Despite a strong interest in novel approaches to discovery of herbicides with new SOAs, there are few papers that provide insight into new strategies for such discoveries. An exception is the use of genomic approaches to discover target enzymes of phytotoxins from genes that are located in gene clusters encoding the enzymes of biosynthetic pathways for natural phytotoxins (e.g., Ref. [8]). Microbes that produce toxins that inhibit enzymes of primary metabolism often have a gene for resistance in the gene cluster for the toxin synthesis [9]. In some cases, the resistance gene encodes a mutant, resistant form of the target of the toxin. Thus, study of microbial phytotoxins has the potential for discovery both new potential herbicides and their SOAs. This approach is promising, but unproven. For example, although a microbially-produced natural product inhibitor (aspterric acid) of the branched chain amino acid synthesis pathway enzyme dihydroxy acid dehydratase (DHAD) was discovered by this method, it is weak inhibitor of the enzyme and a weak herbicide [10]. Although DHAD has been considered a potential herbicide SOA for some time (discussed in Ref. [9]), there are still no commercial herbicides that inhibit DHAD.
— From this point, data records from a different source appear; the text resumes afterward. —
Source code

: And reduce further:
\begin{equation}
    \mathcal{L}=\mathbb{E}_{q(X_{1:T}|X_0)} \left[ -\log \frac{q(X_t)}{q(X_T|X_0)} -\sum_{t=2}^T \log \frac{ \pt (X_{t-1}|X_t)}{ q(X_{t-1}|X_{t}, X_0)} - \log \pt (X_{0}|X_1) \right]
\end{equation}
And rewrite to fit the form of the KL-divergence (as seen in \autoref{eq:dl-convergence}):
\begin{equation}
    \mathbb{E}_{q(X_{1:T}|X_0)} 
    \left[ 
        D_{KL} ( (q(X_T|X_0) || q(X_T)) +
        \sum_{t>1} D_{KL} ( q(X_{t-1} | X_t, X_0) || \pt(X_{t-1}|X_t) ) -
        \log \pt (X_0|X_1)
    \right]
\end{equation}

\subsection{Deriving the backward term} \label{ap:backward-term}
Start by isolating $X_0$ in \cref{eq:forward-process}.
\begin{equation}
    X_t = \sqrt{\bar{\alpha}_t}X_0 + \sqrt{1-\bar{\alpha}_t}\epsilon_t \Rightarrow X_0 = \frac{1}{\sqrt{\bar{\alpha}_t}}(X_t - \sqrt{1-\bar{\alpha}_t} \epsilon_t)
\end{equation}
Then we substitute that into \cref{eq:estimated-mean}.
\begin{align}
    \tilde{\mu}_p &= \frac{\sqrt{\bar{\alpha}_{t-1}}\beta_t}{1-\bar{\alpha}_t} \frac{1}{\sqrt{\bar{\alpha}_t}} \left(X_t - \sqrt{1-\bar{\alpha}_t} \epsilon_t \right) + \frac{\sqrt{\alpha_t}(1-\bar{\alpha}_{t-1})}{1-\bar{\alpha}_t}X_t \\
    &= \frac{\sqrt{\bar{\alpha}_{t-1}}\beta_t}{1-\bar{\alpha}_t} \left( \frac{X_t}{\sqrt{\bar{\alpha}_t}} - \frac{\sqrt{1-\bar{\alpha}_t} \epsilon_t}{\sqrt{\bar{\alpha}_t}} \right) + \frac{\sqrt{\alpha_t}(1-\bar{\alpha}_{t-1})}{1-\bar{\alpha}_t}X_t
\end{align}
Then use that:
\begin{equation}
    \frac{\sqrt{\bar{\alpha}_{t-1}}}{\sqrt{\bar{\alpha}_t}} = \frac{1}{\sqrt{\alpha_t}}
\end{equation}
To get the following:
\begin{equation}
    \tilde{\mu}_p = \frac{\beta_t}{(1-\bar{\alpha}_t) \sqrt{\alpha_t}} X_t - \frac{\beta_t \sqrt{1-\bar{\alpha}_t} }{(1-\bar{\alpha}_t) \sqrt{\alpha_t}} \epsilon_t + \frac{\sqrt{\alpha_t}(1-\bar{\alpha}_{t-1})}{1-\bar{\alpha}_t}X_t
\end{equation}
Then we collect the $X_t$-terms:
In this paper, two new potential approaches to herbicide target site identification are discussed. The first is identification of enzymes that, when inhibited, would cause accumulation of phytotoxic metabolites (Fig. 1). The second is identification of target sites with low molecular concentrations in plant tissues (Fig. 1). Both of these approaches are likely to identity targets that respond to relatively low herbicide doses. Low doses are desirable from environmental and toxicological standpoints, and, if a molecule is expensive to produce, a low dose can make it economically feasible as a herbicide.

《2. Toxic precursors of primary metabolism enzymes》

2. Toxic precursors of primary metabolism enzymes

Most commercial herbicides have only one primary molecular target site in weeds. In some cases, the herbicide targets several variations of the same enzyme type, as with the serine–threonine protein phosphatase inhibitor endothall and herbicides that inhibit very long chain fatty acid synthases. Almost all of these targets are enzymes of primary metabolism. The herbicides with non-enzyme targets are the photosystem II inhibitors of photosynthetic electron flow (e.g., atrazine and diuron), photosystem I energy diverters (paraquat and diquat), and the auxinic herbicides (e.g., 2,4- dichlorophenoxyacetic acid (2,4-D)) that bind F-box proteins, which are not enzymes, but mediate signal transduction and gene expression.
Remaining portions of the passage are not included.